The SA.45s electronic hardware consists of a low-power digital-signal processor, a high-resolution microwave synthesizer, and analog signal processing. The microwave output is derived from a
tunable crystal oscillator and is applied to the laser within the physics package to generate the two sidebands necessary for CPT interrogation. A photodetector detects light transmitted from the laser after it passes through the cesium vapor resonance cell. Based on the measured response of the atoms, the microprocessor adjusts the frequency of the crystal oscillator.

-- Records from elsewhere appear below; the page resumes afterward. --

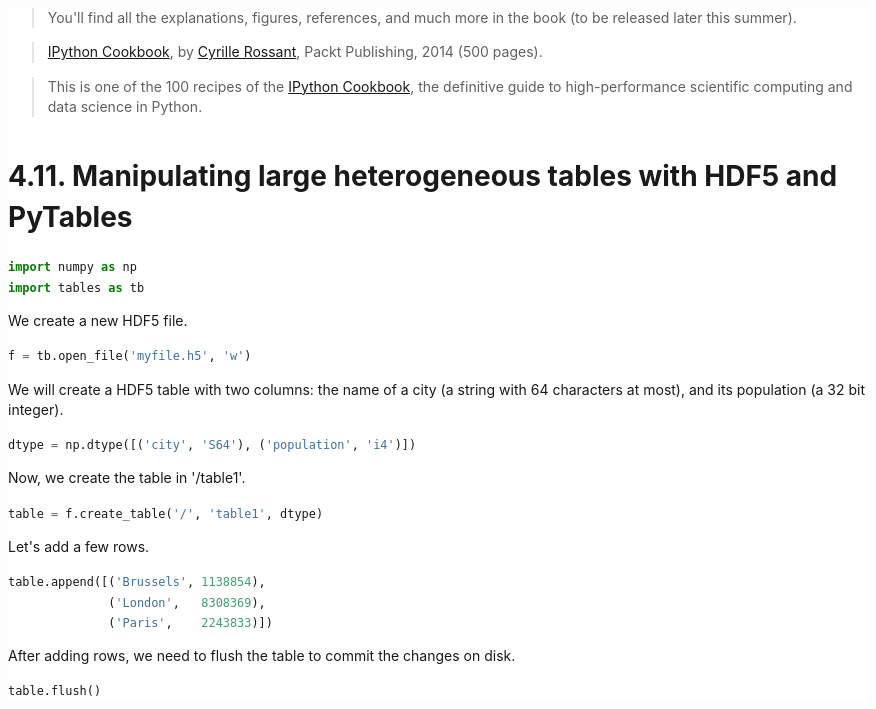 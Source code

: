
> You'll find all the explanations, figures, references, and much more in the book (to be released later this summer).

> [IPython Cookbook](http://ipython-books.github.io/), by [Cyrille Rossant](http://cyrille.rossant.net), Packt Publishing, 2014 (500 pages).


> This is one of the 100 recipes of the [IPython Cookbook](http://ipython-books.github.io/), the definitive guide to high-performance scientific computing and data science in Python.


# 4.11. Manipulating large heterogeneous tables with HDF5 and PyTables


``` python
import numpy as np
import tables as tb
```


We create a new HDF5 file.


``` python
f = tb.open_file('myfile.h5', 'w')
```


We will create a HDF5 table with two columns: the name of a city (a string with 64 characters at most), and its population (a 32 bit integer).


``` python
dtype = np.dtype([('city', 'S64'), ('population', 'i4')])
```


Now, we create the table in '/table1'.


``` python
table = f.create_table('/', 'table1', dtype)
```


Let's add a few rows.


``` python
table.append([('Brussels', 1138854),
              ('London',   8308369),
              ('Paris',    2243833)])
```


After adding rows, we need to flush the table to commit the changes on disk.


``` python
table.flush()
```

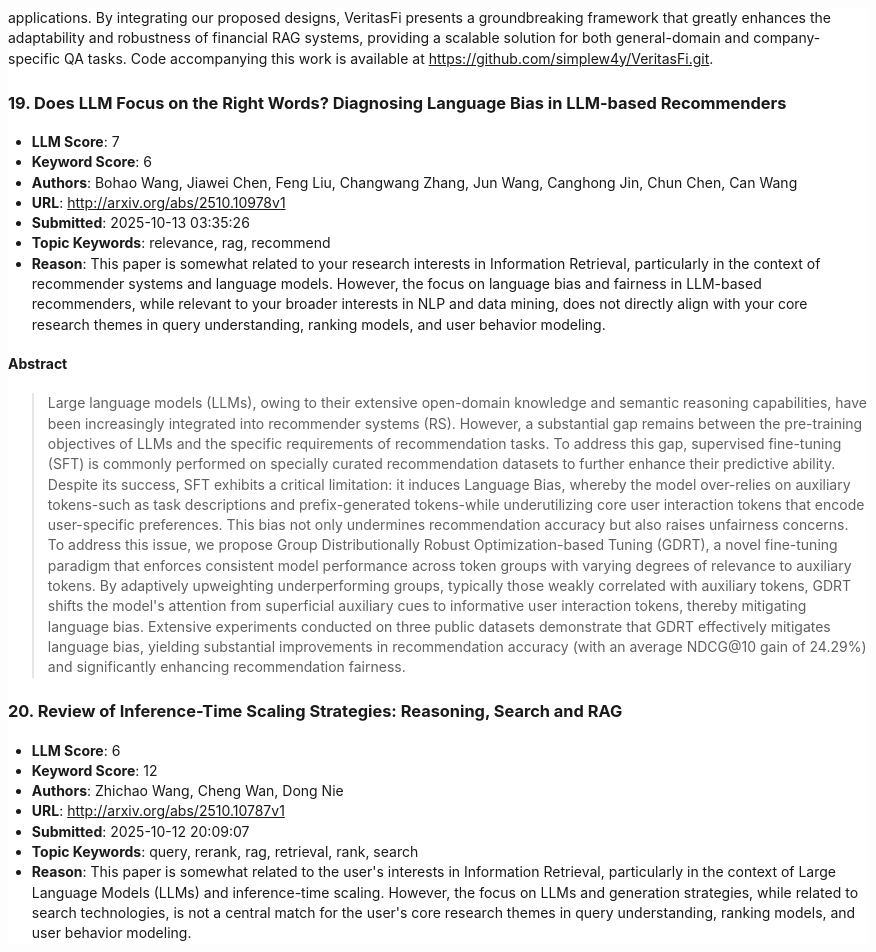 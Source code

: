 applications. By integrating our proposed designs, VeritasFi presents a
groundbreaking framework that greatly enhances the adaptability and robustness
of financial RAG systems, providing a scalable solution for both general-domain
and company-specific QA tasks. Code accompanying this work is available at
https://github.com/simplew4y/VeritasFi.git.

### 19. Does LLM Focus on the Right Words? Diagnosing Language Bias in LLM-based Recommenders

- **LLM Score**: 7
- **Keyword Score**: 6
- **Authors**: Bohao Wang, Jiawei Chen, Feng Liu, Changwang Zhang, Jun Wang, Canghong Jin, Chun Chen, Can Wang
- **URL**: <http://arxiv.org/abs/2510.10978v1>
- **Submitted**: 2025-10-13 03:35:26
- **Topic Keywords**: relevance, rag, recommend
- **Reason**: This paper is somewhat related to your research interests in Information Retrieval, particularly in the context of recommender systems and language models. However, the focus on language bias and fairness in LLM-based recommenders, while relevant to your broader interests in NLP and data mining, does not directly align with your core research themes in query understanding, ranking models, and user behavior modeling.

#### Abstract
> Large language models (LLMs), owing to their extensive open-domain knowledge
and semantic reasoning capabilities, have been increasingly integrated into
recommender systems (RS). However, a substantial gap remains between the
pre-training objectives of LLMs and the specific requirements of recommendation
tasks. To address this gap, supervised fine-tuning (SFT) is commonly performed
on specially curated recommendation datasets to further enhance their
predictive ability. Despite its success, SFT exhibits a critical limitation: it
induces Language Bias, whereby the model over-relies on auxiliary tokens-such
as task descriptions and prefix-generated tokens-while underutilizing core user
interaction tokens that encode user-specific preferences. This bias not only
undermines recommendation accuracy but also raises unfairness concerns.
  To address this issue, we propose Group Distributionally Robust
Optimization-based Tuning (GDRT), a novel fine-tuning paradigm that enforces
consistent model performance across token groups with varying degrees of
relevance to auxiliary tokens. By adaptively upweighting underperforming
groups, typically those weakly correlated with auxiliary tokens, GDRT shifts
the model's attention from superficial auxiliary cues to informative user
interaction tokens, thereby mitigating language bias. Extensive experiments
conducted on three public datasets demonstrate that GDRT effectively mitigates
language bias, yielding substantial improvements in recommendation accuracy
(with an average NDCG@10 gain of 24.29%) and significantly enhancing
recommendation fairness.

### 20. Review of Inference-Time Scaling Strategies: Reasoning, Search and RAG

- **LLM Score**: 6
- **Keyword Score**: 12
- **Authors**: Zhichao Wang, Cheng Wan, Dong Nie
- **URL**: <http://arxiv.org/abs/2510.10787v1>
- **Submitted**: 2025-10-12 20:09:07
- **Topic Keywords**: query, rerank, rag, retrieval, rank, search
- **Reason**: This paper is somewhat related to the user's interests in Information Retrieval, particularly in the context of Large Language Models (LLMs) and inference-time scaling. However, the focus on LLMs and generation strategies, while related to search technologies, is not a central match for the user's core research themes in query understanding, ranking models, and user behavior modeling.
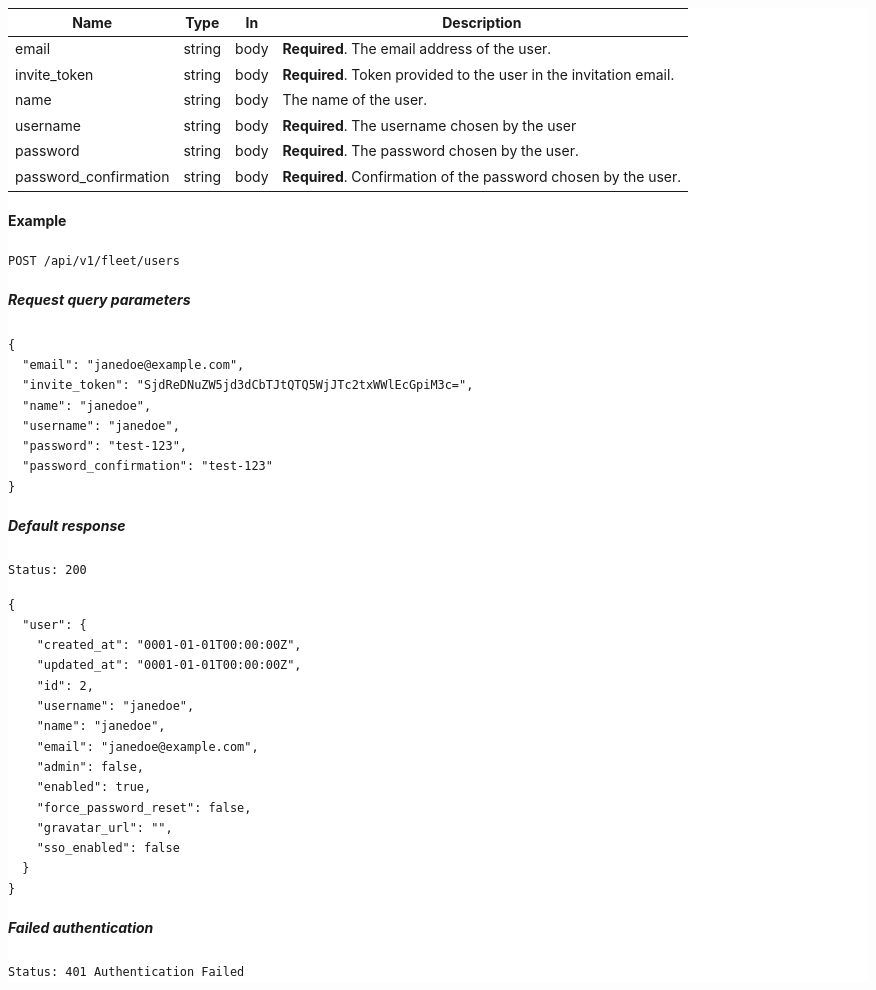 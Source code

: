 | Name                  | Type   | In   | Description                                                     |
| --------------------- | ------ | ---- | --------------------------------------------------------------- |
| email                 | string | body | **Required**. The email address of the user.                    |
| invite_token          | string | body | **Required**. Token provided to the user in the invitation email. |
| name                  | string | body | The name of the user.                                           |
| username              | string | body | **Required**. The username chosen by the user                   |
| password              | string | body | **Required**. The password chosen by the user.                  |
| password_confirmation | string | body | **Required**. Confirmation of the password chosen by the user.  |

#### Example

`POST /api/v1/fleet/users`

##### Request query parameters

```
{
  "email": "janedoe@example.com",
  "invite_token": "SjdReDNuZW5jd3dCbTJtQTQ5WjJTc2txWWlEcGpiM3c=",
  "name": "janedoe",
  "username": "janedoe",
  "password": "test-123",
  "password_confirmation": "test-123"
}
```

##### Default response

`Status: 200`

```
{
  "user": {
    "created_at": "0001-01-01T00:00:00Z",
    "updated_at": "0001-01-01T00:00:00Z",
    "id": 2,
    "username": "janedoe",
    "name": "janedoe",
    "email": "janedoe@example.com",
    "admin": false,
    "enabled": true,
    "force_password_reset": false,
    "gravatar_url": "",
    "sso_enabled": false
  }
}
```

##### Failed authentication

`Status: 401 Authentication Failed`
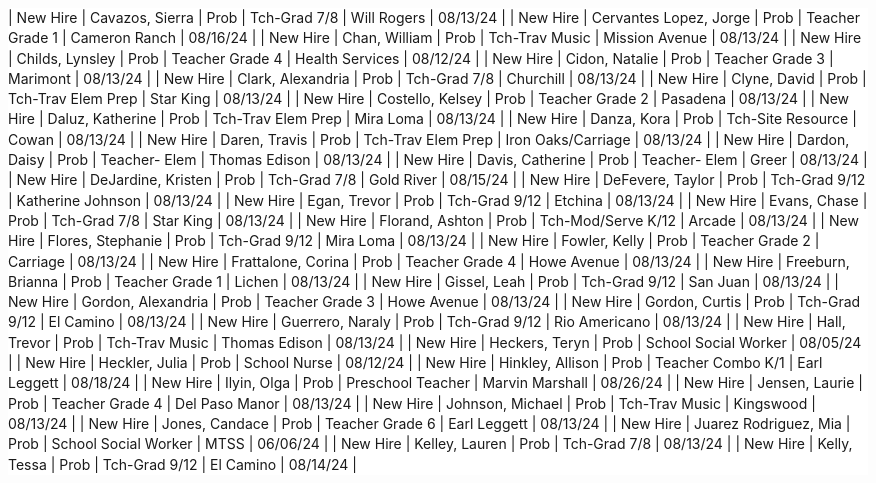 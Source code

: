 | New Hire  | Cavazos, Sierra           | Prob   | Tch-Grad 7/8                 | Will Rogers         | 08/13/24           |
| New Hire  | Cervantes Lopez, Jorge    | Prob   | Teacher Grade 1              | Cameron Ranch       | 08/16/24           |
| New Hire  | Chan, William             | Prob   | Tch-Trav Music               | Mission Avenue      | 08/13/24           |
| New Hire  | Childs, Lynsley          | Prob   | Teacher Grade 4              | Health Services      | 08/12/24           |
| New Hire  | Cidon, Natalie            | Prob   | Teacher Grade 3              | Marimont            | 08/13/24           |
| New Hire  | Clark, Alexandria         | Prob   | Tch-Grad 7/8                 | Churchill           | 08/13/24           |
| New Hire  | Clyne, David              | Prob   | Tch-Trav Elem Prep           | Star King           | 08/13/24           |
| New Hire  | Costello, Kelsey          | Prob   | Teacher Grade 2              | Pasadena            | 08/13/24           |
| New Hire  | Daluz, Katherine          | Prob   | Tch-Trav Elem Prep           | Mira Loma           | 08/13/24           |
| New Hire  | Danza, Kora               | Prob   | Tch-Site Resource            | Cowan               | 08/13/24           |
| New Hire  | Daren, Travis             | Prob   | Tch-Trav Elem Prep           | Iron Oaks/Carriage  | 08/13/24           |
| New Hire  | Dardon, Daisy             | Prob   | Teacher- Elem                | Thomas Edison       | 08/13/24           |
| New Hire  | Davis, Catherine          | Prob   | Teacher- Elem                | Greer               | 08/13/24           |
| New Hire  | DeJardine, Kristen        | Prob   | Tch-Grad 7/8                 | Gold River          | 08/15/24           |
| New Hire  | DeFevere, Taylor          | Prob   | Tch-Grad 9/12                | Katherine Johnson    | 08/13/24           |
| New Hire  | Egan, Trevor              | Prob   | Tch-Grad 9/12                | Etchina             | 08/13/24           |
| New Hire  | Evans, Chase              | Prob   | Tch-Grad 7/8                 | Star King           | 08/13/24           |
| New Hire  | Florand, Ashton           | Prob   | Tch-Mod/Serve K/12           | Arcade              | 08/13/24           |
| New Hire  | Flores, Stephanie         | Prob   | Tch-Grad 9/12                | Mira Loma           | 08/13/24           |
| New Hire  | Fowler, Kelly             | Prob   | Teacher Grade 2              | Carriage            | 08/13/24           |
| New Hire  | Frattalone, Corina       | Prob   | Teacher Grade 4              | Howe Avenue         | 08/13/24           |
| New Hire  | Freeburn, Brianna        | Prob   | Teacher Grade 1              | Lichen              | 08/13/24           |
| New Hire  | Gissel, Leah              | Prob   | Tch-Grad 9/12                | San Juan            | 08/13/24           |
| New Hire  | Gordon, Alexandria        | Prob   | Teacher Grade 3              | Howe Avenue         | 08/13/24           |
| New Hire  | Gordon, Curtis            | Prob   | Tch-Grad 9/12                | El Camino           | 08/13/24           |
| New Hire  | Guerrero, Naraly         | Prob   | Tch-Grad 9/12                | Rio Americano       | 08/13/24           |
| New Hire  | Hall, Trevor              | Prob   | Tch-Trav Music               | Thomas Edison       | 08/13/24           |
| New Hire  | Heckers, Teryn           | Prob   | School Social Worker         | 08/05/24           |
| New Hire  | Heckler, Julia            | Prob   | School Nurse                 | 08/12/24           |
| New Hire  | Hinkley, Allison          | Prob   | Teacher Combo K/1            | Earl Leggett        | 08/18/24           |
| New Hire  | Ilyin, Olga               | Prob   | Preschool Teacher            | Marvin Marshall      | 08/26/24           |
| New Hire  | Jensen, Laurie            | Prob   | Teacher Grade 4              | Del Paso Manor      | 08/13/24           |
| New Hire  | Johnson, Michael          | Prob   | Tch-Trav Music               | Kingswood           | 08/13/24           |
| New Hire  | Jones, Candace            | Prob   | Teacher Grade 6              | Earl Leggett        | 08/13/24           |
| New Hire  | Juarez Rodriguez, Mia     | Prob   | School Social Worker         | MTSS                | 06/06/24           |
| New Hire  | Kelley, Lauren            | Prob   | Tch-Grad 7/8                 | 08/13/24           |
| New Hire  | Kelly, Tessa              | Prob   | Tch-Grad 9/12                | El Camino           | 08/14/24           |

The microwave synthesizer consists of a 4.6 GHz voltage-controlled oscillator (VCO), which is phaselocked to a 10 MHz TCXO. This synthesizer enables the SA.45s to provide a standard RF frequency output at 10 MHz with the relative tuning between the TCXO and VCO digitally controlled with a resolution of better than 1 part in 1012. For interrogation of the atomic resonance, modulation is applied through the microwave synthesis chain, thus avoiding the detrimental impact of modulation appearing on the TCXO output.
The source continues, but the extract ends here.